Celebrating the 2023 Solomon Carter Fuller Day: Creating a Community of Health


The Wisconsin Alzheimer’s Disease Research Center team at the Sheraton Hotel on April 15, 2023

By Jonathan Gramling

For the past 13 years, the Wisconsin Alzheimer’s Disease Research Center has cultivated a community of health with Madison’s African American community to both promote health and ensure that African Americans are represented in Alzheimer’s research so that the treatments and someday possible cures will benefit the African American community. It has become a model for the nation.

“We get singled out from 33 centers in the U.S.,” said Dr. Carey Gleason who heads WI ADRC. “Most are in big cities where there is a greater proportion of racially-minoritized groups. And we’re succeeding and they aren’t. I won’t tell you who, but a major institution on the West Coast — a top notch research institution — just aren’t recruiting BIPOC individuals. I hear this over and over again. They’ll say, ‘We just can’t get people to come in.’ The question that always comes back to them is, ‘What are you doing to improve inclusion instead of putting back on the community member to say why they won’t come in? Why are you excluding them?’ That is what is happening. People want to be part of research. But they want to be respected too. They don’t want to feel like they are a commodity or a lab rat. They want to be a part of this process. They don’t want to feel studied. They want to feel partnered. And they want access to things that will help them and their family. You really have to have this shift in how you think.”

The correct answer to the question is, “What are you doing to empower African Americans in the research that affects African Americans?

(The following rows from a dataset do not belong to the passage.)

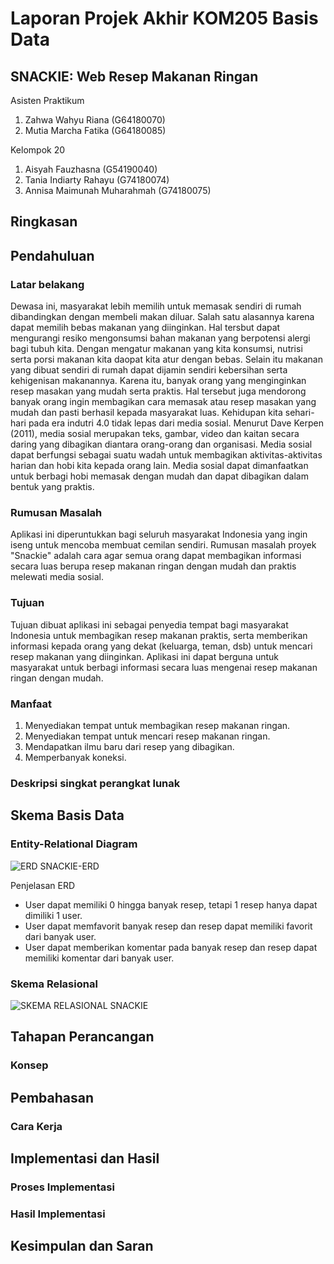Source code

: # Laporan Projek Akhir KOM205 Basis Data
## SNACKIE: Web Resep Makanan Ringan
Asisten Praktikum
1. Zahwa Wahyu Riana (G64180070)
2. Mutia Marcha Fatika (G64180085)

Kelompok 20
1. Aisyah Fauzhasna (G54190040)
2. Tania Indiarty Rahayu (G74180074)
3. Annisa Maimunah Muharahmah (G74180075)

## Ringkasan
## Pendahuluan
### Latar belakang
Dewasa ini, masyarakat lebih memilih untuk memasak sendiri di rumah dibandingkan dengan membeli makan diluar. Salah satu alasannya karena dapat memilih bebas makanan yang diinginkan. Hal tersbut dapat mengurangi resiko mengonsumsi bahan makanan yang berpotensi alergi bagi tubuh kita. Dengan mengatur makanan yang kita konsumsi, nutrisi serta porsi makanan kita daopat kita atur dengan bebas. Selain itu makanan yang dibuat sendiri di rumah dapat dijamin sendiri kebersihan serta kehigenisan makanannya. Karena itu, banyak orang yang menginginkan resep masakan yang mudah serta praktis. Hal tersebut juga mendorong banyak orang ingin membagikan cara memasak atau resep masakan yang mudah dan pasti berhasil kepada masyarakat luas.
Kehidupan kita sehari-hari pada era indutri 4.0 tidak lepas dari media sosial. Menurut Dave Kerpen (2011), media sosial merupakan teks, gambar, video dan kaitan secara daring yang dibagikan diantara orang-orang dan organisasi. Media sosial dapat berfungsi sebagai suatu wadah untuk membagikan aktivitas-aktivitas harian dan hobi kita kepada orang lain. Media sosial dapat dimanfaatkan untuk berbagi hobi memasak dengan mudah dan dapat dibagikan dalam bentuk yang praktis.
  
### Rumusan Masalah
Aplikasi ini diperuntukkan bagi seluruh masyarakat Indonesia yang ingin iseng untuk mencoba membuat cemilan sendiri. Rumusan masalah proyek "Snackie" adalah cara agar semua orang dapat membagikan informasi secara luas berupa resep makanan ringan dengan mudah dan praktis melewati media sosial.

### Tujuan
Tujuan dibuat aplikasi ini sebagai penyedia tempat bagi masyarakat Indonesia untuk membagikan resep makanan praktis, serta memberikan informasi kepada orang yang dekat (keluarga, teman, dsb) untuk mencari resep makanan yang diinginkan. Aplikasi ini dapat berguna untuk masyarakat untuk berbagi informasi secara luas mengenai resep makanan ringan dengan mudah.

### Manfaat
1. Menyediakan tempat untuk membagikan resep makanan ringan.
2. Menyediakan tempat untuk mencari resep makanan ringan.
4. Mendapatkan ilmu baru dari resep yang dibagikan.
5. Memperbanyak koneksi.

### Deskripsi singkat perangkat lunak

## Skema Basis Data
### Entity-Relational Diagram
![ERD SNACKIE-ERD](https://user-images.githubusercontent.com/85338205/121796105-caf59f00-cc40-11eb-8850-a0a60ce6ac22.jpg)

Penjelasan ERD
* User dapat memiliki 0 hingga banyak resep, tetapi 1 resep hanya dapat dimiliki 1 user.
* User dapat memfavorit banyak resep dan resep dapat memiliki favorit dari banyak user.
* User dapat memberikan komentar pada banyak resep dan resep dapat memiliki komentar dari banyak user.

### Skema Relasional
![SKEMA RELASIONAL SNACKIE](https://user-images.githubusercontent.com/85338205/121797511-d77ef500-cc4a-11eb-9e67-3b893bebfeed.jpg)

## Tahapan Perancangan
### Konsep

## Pembahasan
### Cara Kerja

## Implementasi dan Hasil
### Proses Implementasi
### Hasil Implementasi

## Kesimpulan dan Saran

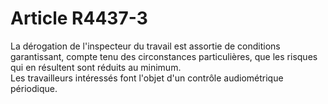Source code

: # Article R4437-3

  
La dérogation de l'inspecteur du travail est assortie de conditions garantissant, compte tenu des circonstances particulières, que les risques qui en résultent sont réduits au minimum.   
Les travailleurs intéressés font l'objet d'un contrôle audiométrique périodique.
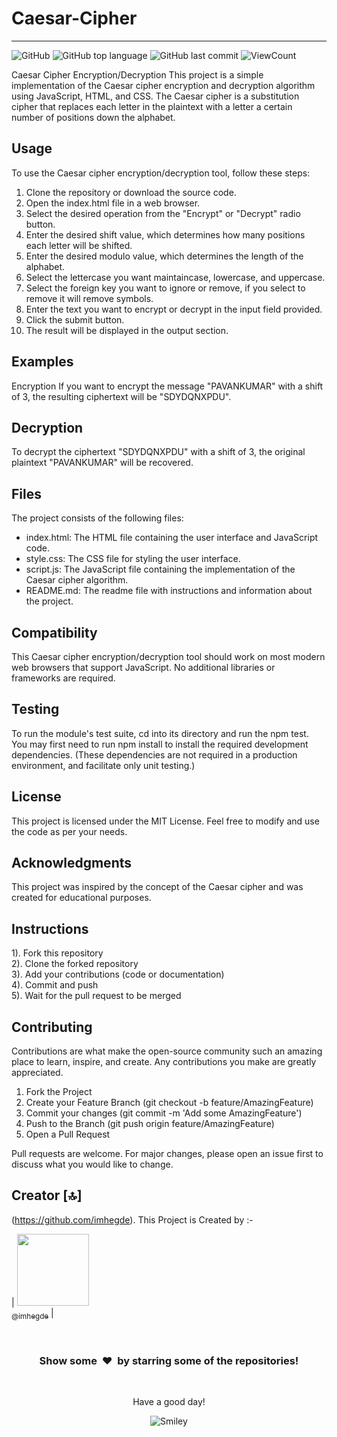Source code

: # Caesar-Cipher
<hr>

![GitHub](https://img.shields.io/github/license/imhegde/Cipher-Encryption-Decryption?style=flat)
![GitHub top language](https://img.shields.io/github/languages/top/imhegde/Cipher-Encryption-Decryption?style=flat)
![GitHub last commit](https://img.shields.io/github/last-commit/imhegde/Cipher-Encryption-Decryption?style=flat)
![ViewCount](https://views.whatilearened.today/views/github/hegdepavankumar/Cipher-Encryption-Decryption.svg?cache=remove)


Caesar Cipher Encryption/Decryption
This project is a simple implementation of the Caesar cipher encryption and decryption algorithm using JavaScript, HTML, and CSS. The Caesar cipher is a substitution cipher that replaces each letter in the plaintext with a letter a certain number of positions down the alphabet.

## Usage ##
To use the Caesar cipher encryption/decryption tool, follow these steps:
1. Clone the repository or download the source code.
2. Open the index.html file in a web browser.
3. Select the desired operation from the "Encrypt" or "Decrypt" radio button.
5. Enter the desired shift value, which determines how many positions each letter will be shifted.
6. Enter the desired modulo value, which determines the length of the alphabet.
7. Select the lettercase you want maintaincase, lowercase, and uppercase.
8. Select the foreign key you want to ignore or remove, if you select to remove it will remove symbols.
9. Enter the text you want to encrypt or decrypt in the input field provided.
10. Click the submit button.
7. The result will be displayed in the output section.

## Examples ##
Encryption
If you want to encrypt the message "PAVANKUMAR" with a shift of 3, the resulting ciphertext will be "SDYDQNXPDU".


## Decryption ##
To decrypt the ciphertext "SDYDQNXPDU" with a shift of 3, the original plaintext "PAVANKUMAR" will be recovered.

## Files ##
The project consists of the following files:
* index.html: The HTML file containing the user interface and JavaScript code.
* style.css: The CSS file for styling the user interface.
* script.js: The JavaScript file containing the implementation of the Caesar cipher algorithm.
* README.md: The readme file with instructions and information about the project.

## Compatibility ##
This Caesar cipher encryption/decryption tool should work on most modern web browsers that support JavaScript. No additional libraries or frameworks are required.

## Testing ##
To run the module's test suite, cd into its directory and run the npm test. You may first need to run npm install to install the required development dependencies. (These dependencies are not required in a production environment, and facilitate only unit testing.)

## License ##
This project is licensed under the MIT License. Feel free to modify and use the code as per your needs.

## Acknowledgments ##
This project was inspired by the concept of the Caesar cipher and was created for educational purposes.

## Instructions
1). Fork this repository <br>
2). Clone the forked repository  <br>
3). Add your contributions (code or documentation)  <br>
4). Commit and push  <br>
5). Wait for the pull request to be merged  <br>

## Contributing
Contributions are what make the open-source community such an amazing place to learn, inspire, and create. Any contributions you make are greatly appreciated.

1. Fork the Project
2. Create your Feature Branch (git checkout -b feature/AmazingFeature)
3. Commit your changes (git commit -m 'Add some AmazingFeature')
4. Push to the Branch (git push origin feature/AmazingFeature)
5. Open a Pull Request

Pull requests are welcome. For major changes, please open an issue first to discuss what you would like to change.


## Creator [🔝]

(https://github.com/imhegde). This Project is Created by :-

| [<img src="https://github.com/imhegde.png?size=115" width="115"><br><sub>@imhegde</sub>](https://github.com/imhegde) |


<br>
<h3 align="center">Show some &nbsp;❤️&nbsp; by starring some of the repositories!</h3>
<br>


  <div align="center">
<p>Have a good day!</p>
<div>
<img src="https://github.com/fnky/fnky/raw/fnky/img/smile.gif" alt="Smiley" align="center">
</div>
</div>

“It’s about making sure that their voices are heard and included,” Gleason said. “Another inflection point in our process was the Black Leadership on Brain Health. It really took off when we added that group. Someone said, ‘We want to be truth tellers. We want to influence the science. We want to influence the way that the science is done.’ Again, a huge part of this is the community truth tellers and then the people in the university who respond to that. It’s a model that clearly works and it is really working on a human level in terms of responding to what people are saying. It can’t be abstract. It has to be clearly tied to conversations and concrete actions.”

And it has also meant involving African Americans in all phases of the research. Gleason cited the work of Fabu Carter Ph.D., LaTonya Floyd, and James Bester as “truth-tellers” that has allowed the work to evolve to become more relevant to the African American community.

“Having Black Ph.D.s working on the research is a plus,” Gleason said. “But it is something that the community said. ‘What are you doing to bring people who look like us into this work?’ For me personally, I want to be a placeholder until we have people from the community to lead the science. I feel this way with my Oneida partnerships as well as the African American partnerships. That doesn’t mean you can’t have white scientists. But having leadership who has that lived experience is hugely different. I can go home at the end of the day and not think about this. Therefore it is my duty to make sure that I bring all of my energy to work to try to move systems because I can go home and fully disengage and rest from it. My colleagues can’t do that. If they have been minoritized in their life, they are also minoritized at work. But they need to be leaders in this because they bring to the work that unique lens. It’s optional to look at this data without considering its impact on a community. It’s so valuable. I can’t tell you how many times it’s influenced my thought process and my approach to the data. We’d like to think that being a scientist or looking at data is something that is agnostic; it’s something that is black and white. You just understand it. But you always bring a lens to this work.”

At the Solomon Carter Fuller Day event, there were over 200 in attendance and Gleason announced that approximately 450 people have become engaged in the research. As new therapies and treatments are discovered, this high level of engagement will ensure that the African American community will receive the benefits.

“What is really interesting right now is that we’re on the cusp of really effective therapies,” Gleason said. “Before, we basically only treated the symptoms. Now we can intervene and alter the disease pathology. But we need to intervene early. You wouldn’t wait until a person is in the advance stages to intervene. You would want to go early. It’s true that groups that are less trustful of medical centers are less likely to get identified early. And this is true for basically all BIPOC communities, people who are minoritized because they are transgender or sexual or gender minority and rural populations. You can imagine. The health care system, unfortunately, is moving towards these bimodal distribution of access where you have people with a lot of resources getting the most access and people with low resources who are cut out of these options. The only way that you are going to get the therapy is if you are identified early enough. And who gets identified?  Those people who are in these university clinics.”

With top to bottom engagement, the WI ADRC and the African American community, in partnership, are on the cusp of turning centuries of neglect around to reduce if not eliminate disparities in the incidence and treatment of Alzheimer’s disease. This will pay off for generations to come.